The shift in approach also includes further relaxing of travel restrictions, increasing remittance levels, expanding commercial sales and exports from the U.S. and reviewing Cuba's designation as a state sponsor of terrorism. Cuba has been on the State Department's list of terror sponsor since 1982.
While travel to Cuba for tourist purposes will remain prohibited, senior administration officials said that family members, U.S. officials, businesses, journalists and private foundations will start to enjoy relaxed travel restrictions in the coming week. This news will likely be happily received by families who fled Castro's rule since the revolution more than 50 years ago.
How did this happen? The news comes after U.S. contractor Alan Gross, who has been held by the Cuban government since 2009, was freed Wednesday.

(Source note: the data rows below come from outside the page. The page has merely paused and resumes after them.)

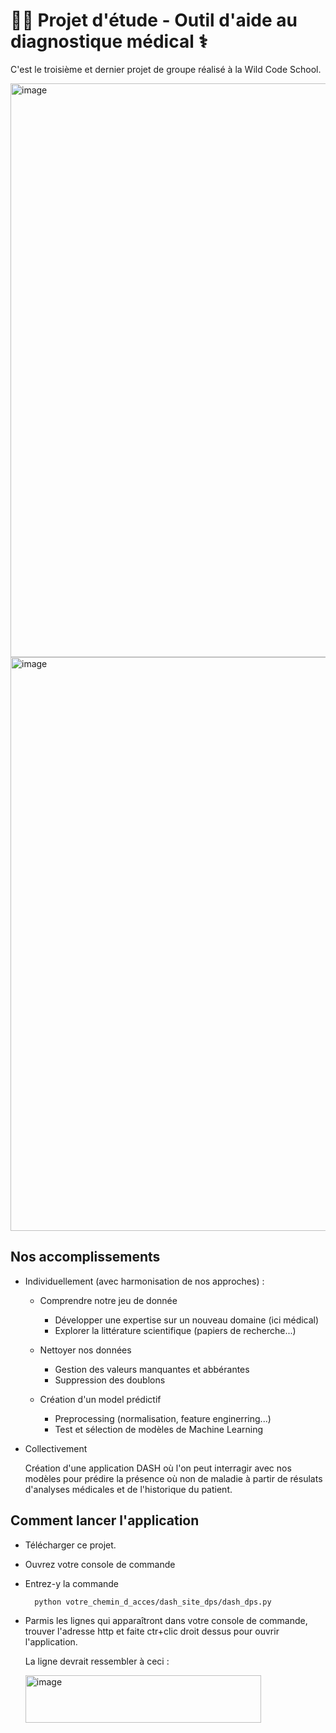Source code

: # 🧑‍🎓 Projet d'étude - Outil d'aide au diagnostique médical ⚕️

C'est le troisième et dernier projet de groupe réalisé à la Wild Code School.

<img width="1913" height="918" alt="image" src="https://github.com/user-attachments/assets/a5362822-7cce-4340-b53d-7be714977085" />

<img width="1917" height="918" alt="image" src="https://github.com/user-attachments/assets/0faaf075-ae05-4aa4-83af-bd80da6bf6de" />


## Nos accomplissements

  + Individuellement (avec harmonisation de nos approches) :
    
    - Comprendre notre jeu de donnée
      *  Développer une expertise sur un nouveau domaine (ici médical)
      *  Explorer la littérature scientifique (papiers de recherche...)
        
    - Nettoyer nos données
      * Gestion des valeurs manquantes et abbérantes
      * Suppression des doublons
     
    - Création d'un model prédictif
      * Preprocessing (normalisation, feature enginerring...)
      * Test et sélection de modèles de Machine Learning
        
  + Collectivement
    
    Création d'une application DASH où l'on peut interragir avec nos modèles pour prédire la présence où non de maladie à partir de résulats d'analyses médicales et de l'historique du patient.

## Comment lancer l'application

  * Télécharger ce projet.
  * Ouvrez votre console de commande
  * Entrez-y la commande
    ```
      python votre_chemin_d_acces/dash_site_dps/dash_dps.py
    ```
 * Parmis les lignes qui apparaîtront dans votre console de commande, trouver l'adresse http et faite ctr+clic droit dessus pour ouvrir l'application.

   La ligne devrait ressembler à ceci :

   <img width="377" height="76" alt="image" src="https://github.com/user-attachments/assets/e08d460a-e2aa-467f-bebc-649572fecc92" />
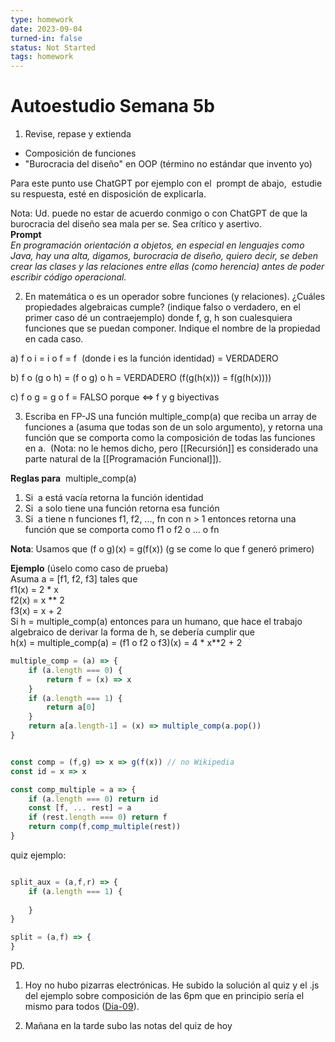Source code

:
 ```yaml
---
type: homework
date: 2023-09-04
turned-in: false
status: Not Started
tags: homework
---
```

#  Autoestudio Semana 5b
1) Revise, repase y extienda  

- Composición de funciones
- "Burocracia del diseño" en OOP (término no estándar que invento yo)

Para este punto use ChatGPT por ejemplo con el  prompt de abajo,  estudie su respuesta, esté en disposición de explicarla. 

Nota: Ud. puede no estar de acuerdo conmigo o con ChatGPT de que la burocracia del diseño sea mala per se. Sea crítico y asertivo.  
**Prompt**  
_En programación orientación a objetos, en especial en lenguajes como Java, hay una alta, digamos, burocracia de diseño, quiero decir, se deben crear las clases y las relaciones entre ellas (como herencia) antes de poder escribir código operacional._  
  
2) En matemática o es un operador sobre funciones (y relaciones). ¿Cuáles propiedades algebraicas cumple? (indique falso o verdadero, en el primer caso dé un contraejemplo) donde f, g, h son cualesquiera funciones que se puedan componer. Indique el nombre de la propiedad en cada caso.

  

a) f o i = i o f = f  (donde i es la función identidad) = VERDADERO

b) f o (g o h) = (f o g) o h = VERDADERO (f(g(h(x))) = f(g(h(x))))

c) f o g = g o f = FALSO porque <=> f y g biyectivas

  
3) Escriba en FP-JS una función multiple_comp(a) que reciba un array de funciones a (asuma que todas son de un solo argumento), y retorna una función que se comporta como la composición de todas las funciones en a.  (Nota: no le hemos dicho, pero [[Recursión]] es considerado una parte natural de la [[Programación Funcional]]).

  
**Reglas para**  multiple_comp(a)  

1. Si  a está vacía retorna la función identidad
2. Si  a solo tiene una función retorna esa función
3. Si  a tiene n funciones f1, f2, ..., fn con n > 1 entonces retorna una función que se comporta como f1 o f2 o ... o fn

**Nota**: Usamos que (f o g)(x) = g(f(x)) (g se come lo que f generó primero)

**Ejemplo** (úselo como caso de prueba)  
Asuma a = [f1, f2, f3] tales que  
f1(x) = 2 * x  
f2(x) = x ** 2  
f3(x) = x + 2  
Si h = multiple_comp(a) entonces para un humano, que hace el trabajo algebraico de derivar la forma de h, se debería cumplir que  
h(x) = multiple_comp(a) = (f1 o f2 o f3)(x) = 4 * x\*\*2 + 2

```javascript
multiple_comp = (a) => {
	if (a.length === 0) {
		return f = (x) => x
	}
	if (a.length === 1) {
		return a[0]
	}
	return a[a.length-1] = (x) => multiple_comp(a.pop())
}
```

```Javascript

const comp = (f,g) => x => g(f(x)) // no Wikipedia
const id = x => x

const comp_multiple = a => {
	if (a.length === 0) return id
	const [f, ... rest] = a
	if (rest.length === 0) return f
	return comp(f,comp_multiple(rest)) 
}
```



quiz ejemplo:
```javascript

split_aux = (a,f,r) => {
	if (a.length === 1) {
		
	}
}

split = (a,f) => {
}
```
PD.  

1) Hoy no hubo pizarras electrónicas. He subido la solución al quiz y el .js del ejemplo sobre composición de las 6pm que en principio sería el mismo para todos ([Dia-09](https://drive.google.com/drive/folders/11qbq_HcWKa2o6G7WB8U9ETYyzIgSsy53?usp=drive_link)).

2) Mañana en la tarde subo las notas del quiz de hoy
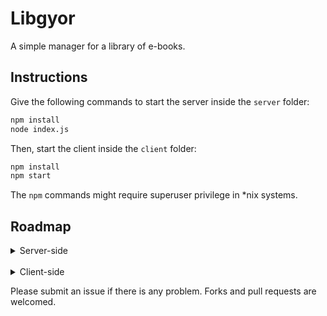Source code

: # Libgyor

A simple manager for a library of e-books.

## Instructions

Give the following commands to start the server inside the `server` folder:

``` bash
npm install
node index.js
```

Then, start the client inside the `client` folder:
```bash
npm install
npm start
```

The `npm` commands might require superuser privilege in *nix systems.

## Roadmap

<details>

<summary>Server-side</summary>

- [x] Node project initiation
- [x] Creation of a database
- [x] Creation of a server
- [x] Basic CRUD operations via API
    - [x] Create new book entries
    - [x] Read existing book entries
    - [x] Update existing book entries
    - [x] Delete existing book entries
- [x] Persistent storage (MySQL)

</details>

<br>

<details>

<summary>Client-side</summary>

- [x] Create new book entries
- [x] Read existing book entries
- [x] Update existing book entries
- [x] Delete existing book entries

</details>

Please submit an issue if there is any problem. Forks and pull requests are welcomed.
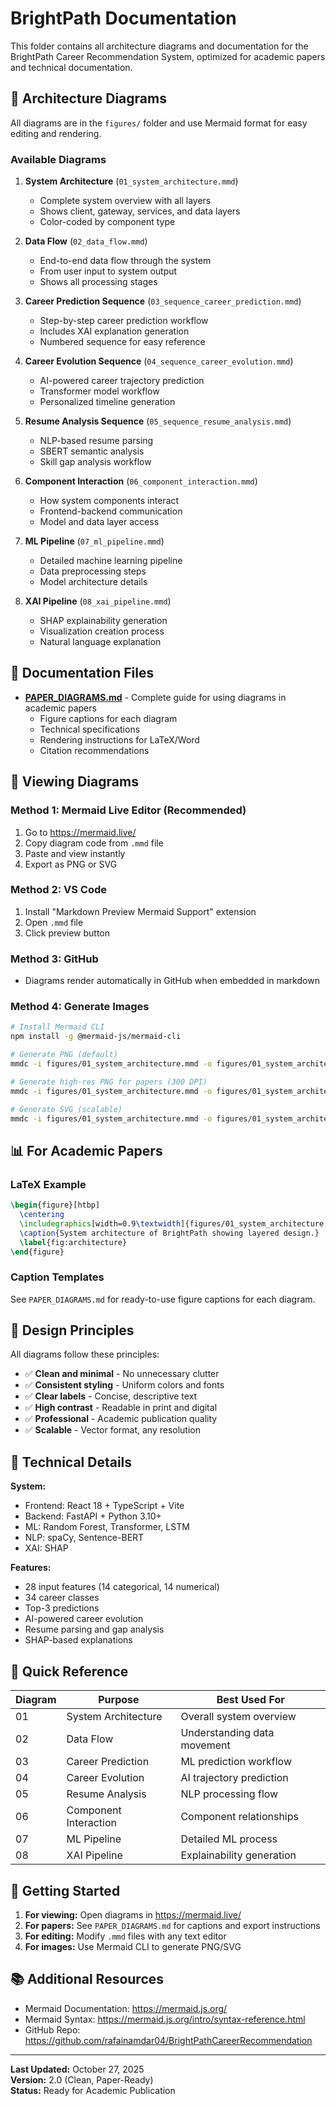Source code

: # BrightPath Documentation

This folder contains all architecture diagrams and documentation for the BrightPath Career Recommendation System, optimized for academic papers and technical documentation.

## 📐 Architecture Diagrams

All diagrams are in the `figures/` folder and use Mermaid format for easy editing and rendering.

### Available Diagrams

1. **System Architecture** (`01_system_architecture.mmd`)
   - Complete system overview with all layers
   - Shows client, gateway, services, and data layers
   - Color-coded by component type

2. **Data Flow** (`02_data_flow.mmd`)
   - End-to-end data flow through the system
   - From user input to system output
   - Shows all processing stages

3. **Career Prediction Sequence** (`03_sequence_career_prediction.mmd`)
   - Step-by-step career prediction workflow
   - Includes XAI explanation generation
   - Numbered sequence for easy reference

4. **Career Evolution Sequence** (`04_sequence_career_evolution.mmd`)
   - AI-powered career trajectory prediction
   - Transformer model workflow
   - Personalized timeline generation

5. **Resume Analysis Sequence** (`05_sequence_resume_analysis.mmd`)
   - NLP-based resume parsing
   - SBERT semantic analysis
   - Skill gap analysis workflow

6. **Component Interaction** (`06_component_interaction.mmd`)
   - How system components interact
   - Frontend-backend communication
   - Model and data layer access

7. **ML Pipeline** (`07_ml_pipeline.mmd`)
   - Detailed machine learning pipeline
   - Data preprocessing steps
   - Model architecture details

8. **XAI Pipeline** (`08_xai_pipeline.mmd`)
   - SHAP explainability generation
   - Visualization creation process
   - Natural language explanation

## 📄 Documentation Files

- **[PAPER_DIAGRAMS.md](PAPER_DIAGRAMS.md)** - Complete guide for using diagrams in academic papers
  - Figure captions for each diagram
  - Technical specifications
  - Rendering instructions for LaTeX/Word
  - Citation recommendations

## 🎨 Viewing Diagrams

### Method 1: Mermaid Live Editor (Recommended)
1. Go to https://mermaid.live/
2. Copy diagram code from `.mmd` file
3. Paste and view instantly
4. Export as PNG or SVG

### Method 2: VS Code
1. Install "Markdown Preview Mermaid Support" extension
2. Open `.mmd` file
3. Click preview button

### Method 3: GitHub
- Diagrams render automatically in GitHub when embedded in markdown

### Method 4: Generate Images
```bash
# Install Mermaid CLI
npm install -g @mermaid-js/mermaid-cli

# Generate PNG (default)
mmdc -i figures/01_system_architecture.mmd -o figures/01_system_architecture.png

# Generate high-res PNG for papers (300 DPI)
mmdc -i figures/01_system_architecture.mmd -o figures/01_system_architecture.png -w 3000

# Generate SVG (scalable)
mmdc -i figures/01_system_architecture.mmd -o figures/01_system_architecture.svg
```

## 📊 For Academic Papers

### LaTeX Example
```latex
\begin{figure}[htbp]
  \centering
  \includegraphics[width=0.9\textwidth]{figures/01_system_architecture.png}
  \caption{System architecture of BrightPath showing layered design.}
  \label{fig:architecture}
\end{figure}
```

### Caption Templates
See `PAPER_DIAGRAMS.md` for ready-to-use figure captions for each diagram.

## 🎯 Design Principles

All diagrams follow these principles:
- ✅ **Clean and minimal** - No unnecessary clutter
- ✅ **Consistent styling** - Uniform colors and fonts
- ✅ **Clear labels** - Concise, descriptive text
- ✅ **High contrast** - Readable in print and digital
- ✅ **Professional** - Academic publication quality
- ✅ **Scalable** - Vector format, any resolution

## 🔧 Technical Details

**System:**
- Frontend: React 18 + TypeScript + Vite
- Backend: FastAPI + Python 3.10+
- ML: Random Forest, Transformer, LSTM
- NLP: spaCy, Sentence-BERT
- XAI: SHAP

**Features:**
- 28 input features (14 categorical, 14 numerical)
- 34 career classes
- Top-3 predictions
- AI-powered career evolution
- Resume parsing and gap analysis
- SHAP-based explanations

## 📝 Quick Reference

| Diagram | Purpose | Best Used For |
|---------|---------|---------------|
| 01 | System Architecture | Overall system overview |
| 02 | Data Flow | Understanding data movement |
| 03 | Career Prediction | ML prediction workflow |
| 04 | Career Evolution | AI trajectory prediction |
| 05 | Resume Analysis | NLP processing flow |
| 06 | Component Interaction | Component relationships |
| 07 | ML Pipeline | Detailed ML process |
| 08 | XAI Pipeline | Explainability generation |

## 🚀 Getting Started

1. **For viewing:** Open diagrams in https://mermaid.live/
2. **For papers:** See `PAPER_DIAGRAMS.md` for captions and export instructions
3. **For editing:** Modify `.mmd` files with any text editor
4. **For images:** Use Mermaid CLI to generate PNG/SVG

## 📚 Additional Resources

- Mermaid Documentation: https://mermaid.js.org/
- Mermaid Syntax: https://mermaid.js.org/intro/syntax-reference.html
- GitHub Repo: https://github.com/rafainamdar04/BrightPathCareerRecommendation

---

**Last Updated:** October 27, 2025  
**Version:** 2.0 (Clean, Paper-Ready)  
**Status:** Ready for Academic Publication
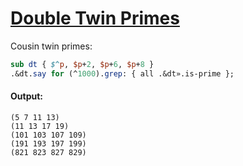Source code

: [1]: https://rosettacode.org/wiki/Double_Twin_Primes

# [Double Twin Primes][1]

Cousin twin primes:

```perl
sub dt { $^p, $p+2, $p+6, $p+8 }
.&dt.say for (^1000).grep: { all .&dt».is-prime };
```

#### Output:
```
(5 7 11 13)
(11 13 17 19)
(101 103 107 109)
(191 193 197 199)
(821 823 827 829)
```
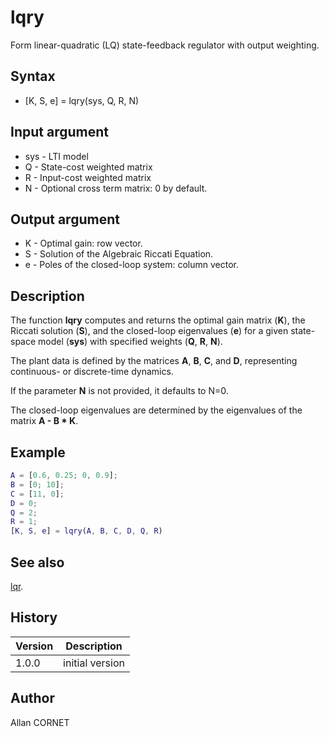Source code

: # lqry

Form linear-quadratic (LQ) state-feedback regulator with output weighting.

## Syntax

- [K, S, e] = lqry(sys, Q, R, N)

## Input argument

- sys - LTI model
- Q - State-cost weighted matrix
- R - Input-cost weighted matrix
- N - Optional cross term matrix: 0 by default.

## Output argument

- K - Optimal gain: row vector.
- S - Solution of the Algebraic Riccati Equation.
- e - Poles of the closed-loop system: column vector.

## Description

  <p>The function <b>lqry</b> computes and returns the optimal gain matrix (<b>K</b>), the Riccati solution (<b>S</b>), and the closed-loop eigenvalues (<b>e</b>) for a given state-space model (<b>sys</b>) with specified weights (<b>Q</b>, <b>R</b>, <b>N</b>).</p>
  <p>The plant data is defined by the matrices <b>A</b>, <b>B</b>, <b>C</b>, and <b>D</b>, representing continuous- or discrete-time dynamics.</p>
  <p>If the parameter <b>N</b> is not provided, it defaults to N=0.</p>
  <p>The closed-loop eigenvalues are determined by the eigenvalues of the matrix <b>A - B * K</b>.</p>

## Example

```matlab
A = [0.6, 0.25; 0, 0.9];
B = [0; 10];
C = [11, 0];
D = 0;
Q = 2;
R = 1;
[K, S, e] = lqry(A, B, C, D, Q, R)
```

## See also

[lqr](lqr.md).

## History

| Version | Description     |
| ------- | --------------- |
| 1.0.0   | initial version |

## Author

Allan CORNET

Senior administration officials told CNN that Gross' release was "part of a landmark deal with Cuba that paves the way for a major overhaul in U.S. policy toward the island."
This is big. "We are charting a new course toward Cuba," a senior administration official told CNN. "The president understood the time was right to attempt a new approach, both because of the beginnings of changes in Cuba and because of the impediment this was causing for our regional policy."
Editors Note: Mar. 2, 2015
An earlier version of this article cited Reuters reporting, but did not include quotations around the cited passage. The story has been updated to fully attribute Reuters' language.